Alrededor de las 12:45 se había verificado que todo Orense está sin luz y poco a poco fluían los rumores de que el apagón era en toda España, Portugal, y también Francia. A la una de la tarde, el internet empezaba a desaparecer y los mensajes de WhatsApp entraban a cuentagotas, como si la dosis de mundo se hubiera racionado a poquito para todos. La vida tiene cosas parecidas en todas partes. Era un apagón en España, en el primer mundo, en el lugar donde esas cosas no pasan. En la carretera que bordeaba al edificio y conectaba con las autopistas de entrada a la ciudad comenzaban a acumularse los coches, poco a poco se formaba un embotellamiento épico.
Al cabo de la hora se hizo evidente que la electricidad no iba a volver, que las prisas del viejo continente no servían de nada, el jefe nos dejó marchar y la tarde se escurrió entre noticas. El hábito lector me salvó y la novela que tenía a medio camino se hizo casi camino completo. La luz apareció un par de horas y tuve un acto reflejo tercermundista: tengo que cocinar porque puede irse de nuevo.

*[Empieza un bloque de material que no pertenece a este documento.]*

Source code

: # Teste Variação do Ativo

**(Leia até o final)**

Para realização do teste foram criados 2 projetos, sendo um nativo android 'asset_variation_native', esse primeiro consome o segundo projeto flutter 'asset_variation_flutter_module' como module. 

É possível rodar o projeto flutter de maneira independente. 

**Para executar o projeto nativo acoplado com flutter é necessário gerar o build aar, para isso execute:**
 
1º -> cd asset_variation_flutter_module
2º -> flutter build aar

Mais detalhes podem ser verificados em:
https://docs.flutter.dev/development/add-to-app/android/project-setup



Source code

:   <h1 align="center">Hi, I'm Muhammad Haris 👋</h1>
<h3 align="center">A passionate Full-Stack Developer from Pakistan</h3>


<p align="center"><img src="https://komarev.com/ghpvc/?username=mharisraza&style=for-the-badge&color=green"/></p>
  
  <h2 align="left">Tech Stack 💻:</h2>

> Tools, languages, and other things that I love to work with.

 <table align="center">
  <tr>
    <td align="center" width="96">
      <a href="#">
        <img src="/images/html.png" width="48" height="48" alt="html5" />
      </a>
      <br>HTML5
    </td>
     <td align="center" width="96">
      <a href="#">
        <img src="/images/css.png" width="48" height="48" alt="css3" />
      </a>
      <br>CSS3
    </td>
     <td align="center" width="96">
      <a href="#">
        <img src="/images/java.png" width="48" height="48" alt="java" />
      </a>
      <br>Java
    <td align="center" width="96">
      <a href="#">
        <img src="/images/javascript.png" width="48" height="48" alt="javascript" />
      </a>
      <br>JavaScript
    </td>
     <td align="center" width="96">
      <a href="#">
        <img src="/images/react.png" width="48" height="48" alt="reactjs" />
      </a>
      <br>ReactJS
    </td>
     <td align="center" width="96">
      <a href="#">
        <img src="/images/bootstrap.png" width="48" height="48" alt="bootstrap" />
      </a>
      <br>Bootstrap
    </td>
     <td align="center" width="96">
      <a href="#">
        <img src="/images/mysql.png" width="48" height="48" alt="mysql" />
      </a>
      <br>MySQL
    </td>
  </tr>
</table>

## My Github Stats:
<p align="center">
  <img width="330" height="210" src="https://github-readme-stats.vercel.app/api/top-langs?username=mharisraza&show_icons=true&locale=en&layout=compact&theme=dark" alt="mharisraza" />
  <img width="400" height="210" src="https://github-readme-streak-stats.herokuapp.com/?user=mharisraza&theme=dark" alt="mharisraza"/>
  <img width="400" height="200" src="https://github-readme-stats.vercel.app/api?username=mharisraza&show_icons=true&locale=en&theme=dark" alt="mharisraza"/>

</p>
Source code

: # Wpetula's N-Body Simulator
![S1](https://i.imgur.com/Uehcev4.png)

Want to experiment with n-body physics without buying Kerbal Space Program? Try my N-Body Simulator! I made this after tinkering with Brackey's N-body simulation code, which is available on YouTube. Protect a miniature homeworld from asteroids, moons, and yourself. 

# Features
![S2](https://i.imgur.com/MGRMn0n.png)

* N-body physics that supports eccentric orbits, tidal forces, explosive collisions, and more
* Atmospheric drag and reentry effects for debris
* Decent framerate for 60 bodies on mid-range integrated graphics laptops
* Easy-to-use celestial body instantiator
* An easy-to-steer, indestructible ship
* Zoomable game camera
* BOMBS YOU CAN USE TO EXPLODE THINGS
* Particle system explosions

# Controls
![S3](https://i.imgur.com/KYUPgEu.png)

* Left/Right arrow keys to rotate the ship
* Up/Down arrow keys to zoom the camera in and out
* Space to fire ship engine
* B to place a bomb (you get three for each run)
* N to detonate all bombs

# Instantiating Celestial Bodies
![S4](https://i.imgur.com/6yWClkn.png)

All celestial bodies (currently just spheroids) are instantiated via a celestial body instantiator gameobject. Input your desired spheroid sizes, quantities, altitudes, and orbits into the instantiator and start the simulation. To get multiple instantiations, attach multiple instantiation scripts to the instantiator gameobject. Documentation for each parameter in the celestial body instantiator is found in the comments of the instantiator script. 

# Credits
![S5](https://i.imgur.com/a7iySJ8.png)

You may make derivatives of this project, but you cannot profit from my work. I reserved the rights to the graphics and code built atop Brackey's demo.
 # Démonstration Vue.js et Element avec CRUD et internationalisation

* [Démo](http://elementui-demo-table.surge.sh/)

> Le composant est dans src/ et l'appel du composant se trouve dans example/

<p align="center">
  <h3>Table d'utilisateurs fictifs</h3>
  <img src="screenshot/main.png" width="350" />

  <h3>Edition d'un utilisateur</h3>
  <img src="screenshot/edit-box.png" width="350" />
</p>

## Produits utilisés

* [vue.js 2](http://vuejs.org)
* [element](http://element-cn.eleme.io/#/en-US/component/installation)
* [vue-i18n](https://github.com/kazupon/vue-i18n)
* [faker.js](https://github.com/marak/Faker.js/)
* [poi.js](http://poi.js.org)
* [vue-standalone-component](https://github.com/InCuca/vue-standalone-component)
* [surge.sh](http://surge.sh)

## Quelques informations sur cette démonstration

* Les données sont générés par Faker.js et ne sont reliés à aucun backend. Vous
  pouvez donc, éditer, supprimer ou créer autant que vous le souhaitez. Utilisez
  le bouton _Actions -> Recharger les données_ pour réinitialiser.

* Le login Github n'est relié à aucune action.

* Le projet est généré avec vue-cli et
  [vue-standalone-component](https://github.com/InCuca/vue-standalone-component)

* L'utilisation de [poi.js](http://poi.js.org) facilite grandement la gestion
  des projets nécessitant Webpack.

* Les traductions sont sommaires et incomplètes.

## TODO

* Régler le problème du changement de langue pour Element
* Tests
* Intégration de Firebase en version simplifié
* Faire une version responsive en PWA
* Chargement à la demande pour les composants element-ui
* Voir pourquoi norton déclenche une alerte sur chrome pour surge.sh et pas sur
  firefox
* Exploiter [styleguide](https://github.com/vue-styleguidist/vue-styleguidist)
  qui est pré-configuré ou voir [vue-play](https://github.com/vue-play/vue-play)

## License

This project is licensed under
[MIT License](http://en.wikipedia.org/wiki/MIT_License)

En veinte minutos había hecho una digna pasta con algo de pollo y chorizo, suficiente para comer y hasta para guardar. A los primeros bocados de mi comida la corriente había desaparecido. Se me ocurrió ir al supermercado, necesitaba café, queso y jamón, eso y pan eran más que suficiente para el típico pensamiento: por si acaso.
Lo único malo fue que desfilé por varios supermercados en que sus trabajadores hacían tertulia en las puertas y como el resto de la ciudad discurrían por todas partes sin saber qué hacer. Peregriné nuevamente hasta el centro comercial para ver que el Gadis del primer piso, solo estaba vendiéndole a las personas que tenían efectivo y yo que quizás me había adaptado demasiado rápido al primer mundo, solo tenía las tarjetas y Google Pay.
Vaya, en buen cubano: “out por regla”.
Sabía que un par de amigos habían ido al río y se me ocurrió irlos a buscar allí, pero no estaban y de repente ni el cuentagotas de internet iba, una llamada de mi novia se filtró de milagro y lo poco que duró solo pude más o menos decirle qué pasaba o lo que yo sabía. Ella intentó entonces leerme algunas noticias, pero solo fue el intento.
Me quedé un rato mirando el río, la gente y me di cuenta que el agua había bajado muchísimo, que el caudal era casi nada, como si las puertas de la presa río arriba se hubieran cerrado por completo.
A las diez de la noche ya la oscuridad había dominado todo, entonces todo parecía el comienzo de la clásica película apocalíptica del primer mundo.